C++: not getting segfaults when I should be

Question

I wrote the following after noticing something weird happening in another project. This code does not produce a segfault even though arrays are being called out of bounds multiple times. Can someone explain to me why there is no segfault from running the code below?

#include <stdlib.h>
#include <stdio.h>
int main()
{
    int *a = (int *)malloc(4 * sizeof(int));
    int *b = (int *)malloc(3 * sizeof(int));
    int i = 0;
    for(i =0; i <3 ; i++)
    {   
     b[i] =  3+i;
    }   
    for(i = 0; i < 4; i++)
    {   
     a[i] = i;
    }   
    for(i = 0; i < 100 ; i++){
     a[i] = -1; 
    }   
    for(i = 0 ; i < 100 ; i++){
    printf("%d \n", b[i]);
    }   
}

Answer 1

Undefined behaviour is undefined. Anything can happen, including the appearance of "correct" behaviour.

Answer 2

A segfault only happens if you try to access memory locations that are not mapped into your process.

The mallocs are taken from bigger chunks of preallocated memory that makes the heap. E.g. the system may make (or increase) the heap in 4K blocks, so reaching beyond the the bounds of your arrays will still be inside that block of heap-memory that is already allocated to your process (and from which it would assign memory for subsequent mallocs).

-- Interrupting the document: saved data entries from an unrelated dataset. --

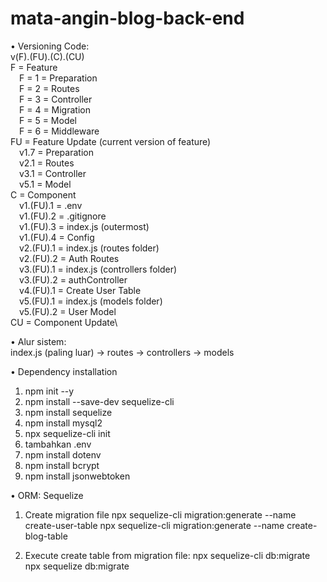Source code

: # mata-angin-blog-back-end

• Versioning Code:\
v(F).(FU).(C).(CU)\
F = Feature\
&emsp;F = 1 = Preparation\
&emsp;F = 2 = Routes\
&emsp;F = 3 = Controller\
&emsp;F = 4 = Migration\
&emsp;F = 5 = Model\
&emsp;F = 6 = Middleware\
FU = Feature Update (current version of feature)\
&emsp;v1.7 = Preparation\
&emsp;v2.1 = Routes\
&emsp;v3.1 = Controller\
&emsp;v5.1 = Model\
C = Component\
&emsp;v1.(FU).1 = .env\
&emsp;v1.(FU).2 = .gitignore\
&emsp;v1.(FU).3 = index.js (outermost)\
&emsp;v1.(FU).4 = Config\
&emsp;v2.(FU).1 = index.js (routes folder)\
&emsp;v2.(FU).2 = Auth Routes\
&emsp;v3.(FU).1 = index.js (controllers folder)\
&emsp;v3.(FU).2 = authController\
&emsp;v4.(FU).1 = Create User Table\
&emsp;v5.(FU).1 = index.js (models folder)\
&emsp;v5.(FU).2 = User Model\
CU = Component Update\

• Alur sistem:\
index.js (paling luar) -> routes -> controllers -> models

• Dependency installation
1. npm init --y
2. npm install --save-dev sequelize-cli
3. npm install sequelize
4. npm install mysql2
5. npx sequelize-cli init
6. tambahkan .env
7. npm install dotenv
8. npm install bcrypt
9. npm install jsonwebtoken


• ORM: Sequelize
1. Create migration file
npx sequelize-cli migration:generate --name create-user-table
npx sequelize-cli migration:generate --name create-blog-table

2. Execute create table from migration file:
npx sequelize-cli db:migrate
npx sequelize db:migrate

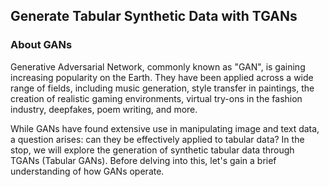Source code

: ## Generate Tabular Synthetic Data with TGANs

### About GANs

Generative Adversarial Network, commonly known as "GAN", is gaining increasing popularity on the Earth. They have been applied across a wide range of fields, including music generation, style transfer in paintings, the creation of realistic gaming environments, virtual try-ons in the fashion industry, deepfakes, poem writing, and more.

While GANs have found extensive use in manipulating image and text data, a question arises: can they be effectively applied to tabular data? In the stop, we will explore the generation of synthetic tabular data through TGANs (Tabular GANs). Before delving into this, let's gain a brief understanding of how GANs operate.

In a different situation (where more memory was allocated previously, so your mallocs are near the end of a heap block), this may segfault, but it is basically impossible to predict this (especially taking into account different platforms or compilers).

Answer 3

A segmentation fault occurs when a process tries to access memory which OS accounts as not belonging to the process. As memory accounting inside an OS is done by pages (usually 1 page = 4 KB), a process can access any memory within the allocated page without OS noticing it.

Answer 4

1. Should be using new and not malloc
2. What is the platform?
3. When you try undefined behaviour - gues what it is undefined.